Last is the shape of the aggregate function itself. Most "built-ins" like SUM, AVG, STDEV etc are linear to total inputs, but there are "aggregate" functions (defined loosely as algorithms digesting a series to a scalar) that have higher computational complexity. Regression analyses tend to be N^2 or worse, and certain specialized scalar calculations can be higher-order polynomial or NP-time.

I put aggregate function complexity last because you typically have less control over the calculation you need than the inputs into it, however a common optimization involves reducing the problem from a complete calculation to an incremental one. Calculating the sum of a million random data points is a million addition operations, and there really isn't any way around that. However, calculating the sum of a million data points, given the sum of 999,999 of them and the millionth value, is basically constant-time.

This is how that aggregate column is going to help you, if it is really needed. A trigger on an insert or update of a child record, to set the sum field of the parent record(s) to (currentSum - deleted.ValueToSum + inserted.ValueToSum), makes maintaining these sums dramatically less complex than calculating the value from scratch. This improves query speed of the aggregate value without sacrificing insert speed (which is impacted by both triggers and indexes).

Again, all of this is contingent on a simple, intuitive, "naive" solution not being good enough. To determine that, you first have to define "good enough", usually "some insignificant fraction of the total load time of the UI view", and test your candidate implementation to show that it definitely doesn't meet the definition. So, start with a computed column defined as a subquery of the record's children (basically a stored subquery giving you the advantage of a cached execution plan). If that isn't fast enough, make sure you are including the value you're summing in an index of the child table on the parent ID. If that's still not fast enough, then consider replacing the computed column with incremental calculation in a trigger or the create/update SP.

KeithS
  • 21,994
  • 6
  • 52
  • 79
  • 2
    "Modern DBMS software on modern hardware can make short work of even naive implementations of the aggregate at these scales." It may be that aggregating 1000 children is a fast query, but it's still about 1000 times worse than just loading a single row by primary key. If this query is in a frequently used path, denormalization could decrease the cost of this query by three orders of magnitude. Don't be so quick to assume optimization is premature. – Phil Frost Jun 15 '21 at 20:02
  • 2
    On the other hand, this answer could make a good illustration for Wirth's law. – Phil Frost Jun 15 '21 at 20:04
  • i forgot to say thanks for the incredibly comprehensive answer! much appreciated. It turns out, my DB is quite trivial so this has given me some much needed perspective. – tommytucker7182 Jun 16 '21 at 10:42
  • "This is how that aggregate column is going to help you". You're overlooking the read/write ratio. If reads>writes, then an aggregate is a win regardless. – Mooing Duck Jun 17 '21 at 14:29
  • @PhilFrost - I agree with everything you've said; that's why there are a few "never do's" regarding algorithm complexity, and performance/load testing is paramount in performance-critical applications. Re: Wirth's Law, I agree there as well, but the explanation is simple; hardware is cheaper than developer time. As with many creative pursuits, the result's never perfect, you just run out of time to get it there. – KeithS Jul 01 '21 at 20:44
23

Most relational databases have something called Materialized Views. It basically has the database precompute a query and keep that around for quick response. The database is then responsible for keeping the View consistent with the data, including any complications from atomicity transactions. Basically like database-managed caching.
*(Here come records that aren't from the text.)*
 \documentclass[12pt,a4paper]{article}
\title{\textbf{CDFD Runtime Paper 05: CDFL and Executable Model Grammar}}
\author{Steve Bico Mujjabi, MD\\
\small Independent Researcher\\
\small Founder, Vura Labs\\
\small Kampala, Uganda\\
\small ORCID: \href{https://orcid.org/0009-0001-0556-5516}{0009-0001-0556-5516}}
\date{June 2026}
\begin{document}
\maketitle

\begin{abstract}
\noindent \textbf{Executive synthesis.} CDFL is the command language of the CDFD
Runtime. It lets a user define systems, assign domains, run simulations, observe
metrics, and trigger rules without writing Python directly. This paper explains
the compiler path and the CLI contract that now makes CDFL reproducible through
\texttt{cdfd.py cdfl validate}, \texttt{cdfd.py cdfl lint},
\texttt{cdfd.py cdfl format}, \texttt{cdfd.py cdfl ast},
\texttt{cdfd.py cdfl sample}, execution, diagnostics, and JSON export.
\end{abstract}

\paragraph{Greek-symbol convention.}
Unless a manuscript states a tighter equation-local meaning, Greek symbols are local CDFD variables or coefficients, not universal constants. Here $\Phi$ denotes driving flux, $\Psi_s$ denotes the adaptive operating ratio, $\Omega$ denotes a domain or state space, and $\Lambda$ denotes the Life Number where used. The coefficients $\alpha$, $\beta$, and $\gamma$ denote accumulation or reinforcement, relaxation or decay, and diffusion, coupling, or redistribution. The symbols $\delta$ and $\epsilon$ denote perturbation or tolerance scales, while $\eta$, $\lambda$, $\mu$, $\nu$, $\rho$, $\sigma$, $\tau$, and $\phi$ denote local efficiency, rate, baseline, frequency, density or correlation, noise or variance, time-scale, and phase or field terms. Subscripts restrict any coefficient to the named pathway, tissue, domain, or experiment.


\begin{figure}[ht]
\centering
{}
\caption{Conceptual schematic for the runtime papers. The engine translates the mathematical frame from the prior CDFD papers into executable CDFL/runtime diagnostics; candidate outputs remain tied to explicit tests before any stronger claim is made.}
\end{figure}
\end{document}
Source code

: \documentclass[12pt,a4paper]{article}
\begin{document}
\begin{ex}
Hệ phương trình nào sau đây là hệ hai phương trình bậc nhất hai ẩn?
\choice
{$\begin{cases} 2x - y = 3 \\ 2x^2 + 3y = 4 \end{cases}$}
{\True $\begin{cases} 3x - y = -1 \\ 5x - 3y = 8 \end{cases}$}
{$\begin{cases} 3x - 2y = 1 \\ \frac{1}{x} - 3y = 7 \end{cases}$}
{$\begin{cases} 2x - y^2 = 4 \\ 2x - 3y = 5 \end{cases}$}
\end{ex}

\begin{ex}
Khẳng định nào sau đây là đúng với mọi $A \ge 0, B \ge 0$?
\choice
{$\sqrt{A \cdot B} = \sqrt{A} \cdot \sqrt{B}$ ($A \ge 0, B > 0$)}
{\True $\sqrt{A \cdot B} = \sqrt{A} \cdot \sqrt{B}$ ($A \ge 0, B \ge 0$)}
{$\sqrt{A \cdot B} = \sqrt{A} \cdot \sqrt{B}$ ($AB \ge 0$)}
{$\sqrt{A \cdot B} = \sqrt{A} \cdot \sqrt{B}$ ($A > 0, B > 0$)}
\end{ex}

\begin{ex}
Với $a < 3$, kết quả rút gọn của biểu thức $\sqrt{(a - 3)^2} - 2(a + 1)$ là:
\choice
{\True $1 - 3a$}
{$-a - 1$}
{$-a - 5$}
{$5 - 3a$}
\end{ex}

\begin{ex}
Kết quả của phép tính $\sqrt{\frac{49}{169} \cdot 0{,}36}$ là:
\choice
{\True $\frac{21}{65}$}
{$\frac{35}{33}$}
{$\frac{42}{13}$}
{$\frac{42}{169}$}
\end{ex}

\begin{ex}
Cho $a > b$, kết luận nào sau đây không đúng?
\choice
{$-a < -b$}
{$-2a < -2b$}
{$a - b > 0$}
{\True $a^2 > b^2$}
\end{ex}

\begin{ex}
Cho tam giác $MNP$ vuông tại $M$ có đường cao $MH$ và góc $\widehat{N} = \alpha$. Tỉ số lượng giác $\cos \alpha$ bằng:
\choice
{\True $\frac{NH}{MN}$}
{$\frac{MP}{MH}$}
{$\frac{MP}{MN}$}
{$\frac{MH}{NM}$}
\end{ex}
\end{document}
Read the documentation for your database, because this can get complicated.

Using Materialized Views is no more a denormalization antipattern than using indices. But making the application layer ensure data consistency when the database could be doing it: that is an antipattern.

dspeyer
  • 369
  • 1
  • 2
  • 3
    I wasnt aware of Materialized views so i will look up. I have a lot of things to do from this one blog post, its been great, ive gotten some education from it and a lot of things to read up on and research! Thanks for taking the time to comment. – tommytucker7182 Jun 15 '21 at 09:49
  • 7
    As a caveat, there are substantial differences between DBs. T-SQL has materialized views as presented in this answer, which works as a more flexible index. Postgres has materialized views as well, but they must be refreshed explicitly. Oracle has a wide variety of options for refreshs (e.g. on commit or on a schedule). MySQL doesn't have materialized views but can emulate them using triggers or events. So while materialized views in Oracle and SQL Server can be kept automatically consistent, this feature is more geared towards data warehousing use cases where up to date data isn't required. – amon Jun 15 '21 at 17:27
  • Materialized views in sql server may not be picked without a hint. They can be useful, but shouldn’t be you first try unless you know what you are doing. – jmoreno Jun 16 '21 at 01:20
  • That's an under-appreciated answer that probably best addresses OP's real problem, but maybe you can add an explicit answer to the question as asked? Something along the lines of "It's an anti-pattern if you prefer de-normalization over other mechanisms your database already gives you to handle redundancy in a controlled manner, such as materialised views." – xLeitix Jun 17 '21 at 09:41
4

If you are pulling data from a database to display in an app and hitting up against performance issue if this kind, I would seriously consider a caching layer. It's significantly faster to retrieve from a cache rather than a database.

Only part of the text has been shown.